### Task inputs

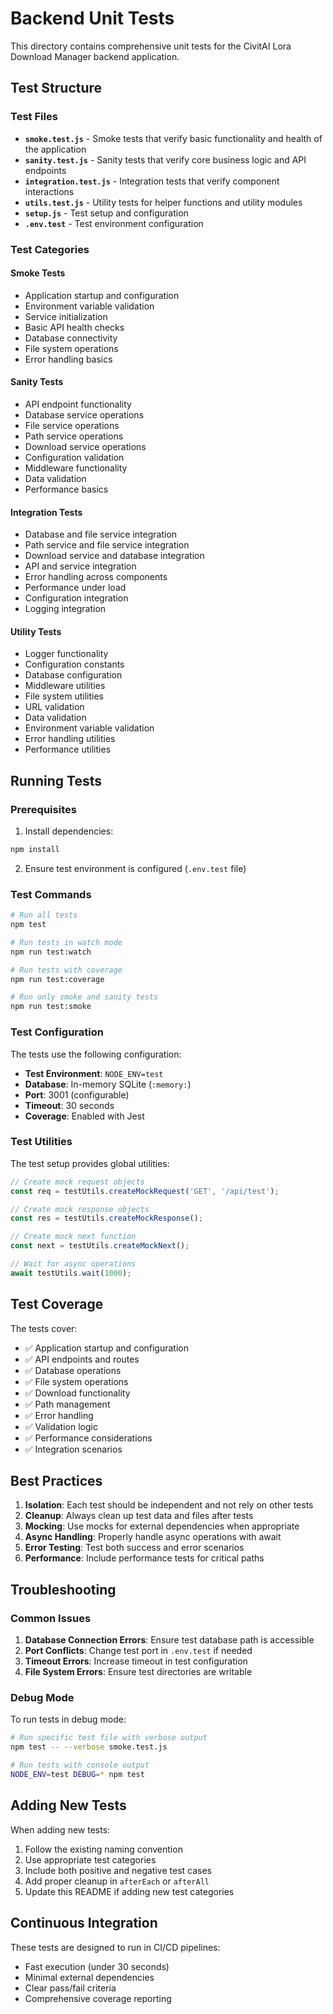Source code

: # Backend Unit Tests

This directory contains comprehensive unit tests for the CivitAI Lora Download Manager backend application.

## Test Structure

### Test Files

- **`smoke.test.js`** - Smoke tests that verify basic functionality and health of the application
- **`sanity.test.js`** - Sanity tests that verify core business logic and API endpoints
- **`integration.test.js`** - Integration tests that verify component interactions
- **`utils.test.js`** - Utility tests for helper functions and utility modules
- **`setup.js`** - Test setup and configuration
- **`.env.test`** - Test environment configuration

### Test Categories

#### Smoke Tests
- Application startup and configuration
- Environment variable validation
- Service initialization
- Basic API health checks
- Database connectivity
- File system operations
- Error handling basics

#### Sanity Tests
- API endpoint functionality
- Database service operations
- File service operations
- Path service operations
- Download service operations
- Configuration validation
- Middleware functionality
- Data validation
- Performance basics

#### Integration Tests
- Database and file service integration
- Path service and file service integration
- Download service and database integration
- API and service integration
- Error handling across components
- Performance under load
- Configuration integration
- Logging integration

#### Utility Tests
- Logger functionality
- Configuration constants
- Database configuration
- Middleware utilities
- File system utilities
- URL validation
- Data validation
- Environment variable validation
- Error handling utilities
- Performance utilities

## Running Tests

### Prerequisites

1. Install dependencies:
```bash
npm install
```

2. Ensure test environment is configured (`.env.test` file)

### Test Commands

```bash
# Run all tests
npm test

# Run tests in watch mode
npm run test:watch

# Run tests with coverage
npm run test:coverage

# Run only smoke and sanity tests
npm run test:smoke
```

### Test Configuration

The tests use the following configuration:

- **Test Environment**: `NODE_ENV=test`
- **Database**: In-memory SQLite (`:memory:`)
- **Port**: 3001 (configurable)
- **Timeout**: 30 seconds
- **Coverage**: Enabled with Jest

### Test Utilities

The test setup provides global utilities:

```javascript
// Create mock request objects
const req = testUtils.createMockRequest('GET', '/api/test');

// Create mock response objects
const res = testUtils.createMockResponse();

// Create mock next function
const next = testUtils.createMockNext();

// Wait for async operations
await testUtils.wait(1000);
```

## Test Coverage

The tests cover:

- ✅ Application startup and configuration
- ✅ API endpoints and routes
- ✅ Database operations
- ✅ File system operations
- ✅ Download functionality
- ✅ Path management
- ✅ Error handling
- ✅ Validation logic
- ✅ Performance considerations
- ✅ Integration scenarios

## Best Practices

1. **Isolation**: Each test should be independent and not rely on other tests
2. **Cleanup**: Always clean up test data and files after tests
3. **Mocking**: Use mocks for external dependencies when appropriate
4. **Async Handling**: Properly handle async operations with await
5. **Error Testing**: Test both success and error scenarios
6. **Performance**: Include performance tests for critical paths

## Troubleshooting

### Common Issues

1. **Database Connection Errors**: Ensure test database path is accessible
2. **Port Conflicts**: Change test port in `.env.test` if needed
3. **Timeout Errors**: Increase timeout in test configuration
4. **File System Errors**: Ensure test directories are writable

### Debug Mode

To run tests in debug mode:

```bash
# Run specific test file with verbose output
npm test -- --verbose smoke.test.js

# Run tests with console output
NODE_ENV=test DEBUG=* npm test
```

## Adding New Tests

When adding new tests:

1. Follow the existing naming convention
2. Use appropriate test categories
3. Include both positive and negative test cases
4. Add proper cleanup in `afterEach` or `afterAll`
5. Update this README if adding new test categories

## Continuous Integration

These tests are designed to run in CI/CD pipelines:

- Fast execution (under 30 seconds)
- Minimal external dependencies
- Clear pass/fail criteria
- Comprehensive coverage reporting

### What to produce
Bring together each line above where the string "Performance" turns up.

### Answer box
- Performance basics
- Performance under load
- Performance utilities
- ✅ Performance considerations
6. **Performance**: Include performance tests for critical paths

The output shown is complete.